PROBLEM DESCRIPTION: In the entries that follow, find the line containing "approves the request**", then output exactly every line from the first through that one.
-------- DATA PROVIDED --------
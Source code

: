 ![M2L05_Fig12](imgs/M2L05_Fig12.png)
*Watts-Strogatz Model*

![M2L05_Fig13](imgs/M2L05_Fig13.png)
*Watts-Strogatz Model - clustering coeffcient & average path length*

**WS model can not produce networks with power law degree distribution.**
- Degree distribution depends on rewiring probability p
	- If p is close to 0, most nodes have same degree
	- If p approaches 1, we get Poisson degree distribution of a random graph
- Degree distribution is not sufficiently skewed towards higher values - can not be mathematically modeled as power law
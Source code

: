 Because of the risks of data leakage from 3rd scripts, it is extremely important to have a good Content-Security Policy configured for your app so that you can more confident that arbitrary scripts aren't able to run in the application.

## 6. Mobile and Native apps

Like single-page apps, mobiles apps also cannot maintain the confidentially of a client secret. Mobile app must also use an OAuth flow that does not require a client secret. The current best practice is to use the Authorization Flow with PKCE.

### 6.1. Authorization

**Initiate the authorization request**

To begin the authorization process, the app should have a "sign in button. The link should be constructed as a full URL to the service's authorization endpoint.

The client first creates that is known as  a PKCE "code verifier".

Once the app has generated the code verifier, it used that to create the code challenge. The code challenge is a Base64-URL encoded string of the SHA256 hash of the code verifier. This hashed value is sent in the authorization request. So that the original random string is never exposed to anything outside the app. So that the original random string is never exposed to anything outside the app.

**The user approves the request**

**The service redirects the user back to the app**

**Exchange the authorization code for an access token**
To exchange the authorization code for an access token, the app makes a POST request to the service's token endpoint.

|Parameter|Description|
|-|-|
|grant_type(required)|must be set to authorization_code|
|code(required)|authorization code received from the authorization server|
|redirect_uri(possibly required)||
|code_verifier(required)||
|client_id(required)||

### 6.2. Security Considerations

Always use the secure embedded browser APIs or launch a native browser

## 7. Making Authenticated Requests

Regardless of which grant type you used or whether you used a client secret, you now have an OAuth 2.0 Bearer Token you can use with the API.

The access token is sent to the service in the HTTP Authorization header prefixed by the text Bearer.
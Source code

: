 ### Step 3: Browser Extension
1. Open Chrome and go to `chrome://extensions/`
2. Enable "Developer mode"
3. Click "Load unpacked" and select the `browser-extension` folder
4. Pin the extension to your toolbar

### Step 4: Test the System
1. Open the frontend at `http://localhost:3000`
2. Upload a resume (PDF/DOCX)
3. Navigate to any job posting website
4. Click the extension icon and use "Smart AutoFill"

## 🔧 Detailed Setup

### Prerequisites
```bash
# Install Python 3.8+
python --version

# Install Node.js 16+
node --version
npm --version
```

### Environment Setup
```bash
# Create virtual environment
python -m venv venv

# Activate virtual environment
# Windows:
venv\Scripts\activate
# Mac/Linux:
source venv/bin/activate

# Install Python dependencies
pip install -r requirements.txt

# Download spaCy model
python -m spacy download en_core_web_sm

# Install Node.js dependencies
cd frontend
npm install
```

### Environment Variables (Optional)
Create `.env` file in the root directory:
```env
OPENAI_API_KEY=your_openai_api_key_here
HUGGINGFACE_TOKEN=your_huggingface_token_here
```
--------
ANSWER TO THIS TASK:
Source code

: ![M2L05_Fig12](imgs/M2L05_Fig12.png)
*Watts-Strogatz Model*

![M2L05_Fig13](imgs/M2L05_Fig13.png)
*Watts-Strogatz Model - clustering coeffcient & average path length*

**WS model can not produce networks with power law degree distribution.**
- Degree distribution depends on rewiring probability p
	- If p is close to 0, most nodes have same degree
	- If p approaches 1, we get Poisson degree distribution of a random graph
- Degree distribution is not sufficiently skewed towards higher values - can not be mathematically modeled as power law
Source code

: Because of the risks of data leakage from 3rd scripts, it is extremely important to have a good Content-Security Policy configured for your app so that you can more confident that arbitrary scripts aren't able to run in the application.

## 6. Mobile and Native apps

Like single-page apps, mobiles apps also cannot maintain the confidentially of a client secret. Mobile app must also use an OAuth flow that does not require a client secret. The current best practice is to use the Authorization Flow with PKCE.

### 6.1. Authorization

**Initiate the authorization request**

To begin the authorization process, the app should have a "sign in button. The link should be constructed as a full URL to the service's authorization endpoint.

The client first creates that is known as  a PKCE "code verifier".

Once the app has generated the code verifier, it used that to create the code challenge. The code challenge is a Base64-URL encoded string of the SHA256 hash of the code verifier. This hashed value is sent in the authorization request. So that the original random string is never exposed to anything outside the app. So that the original random string is never exposed to anything outside the app.

**The user approves the request**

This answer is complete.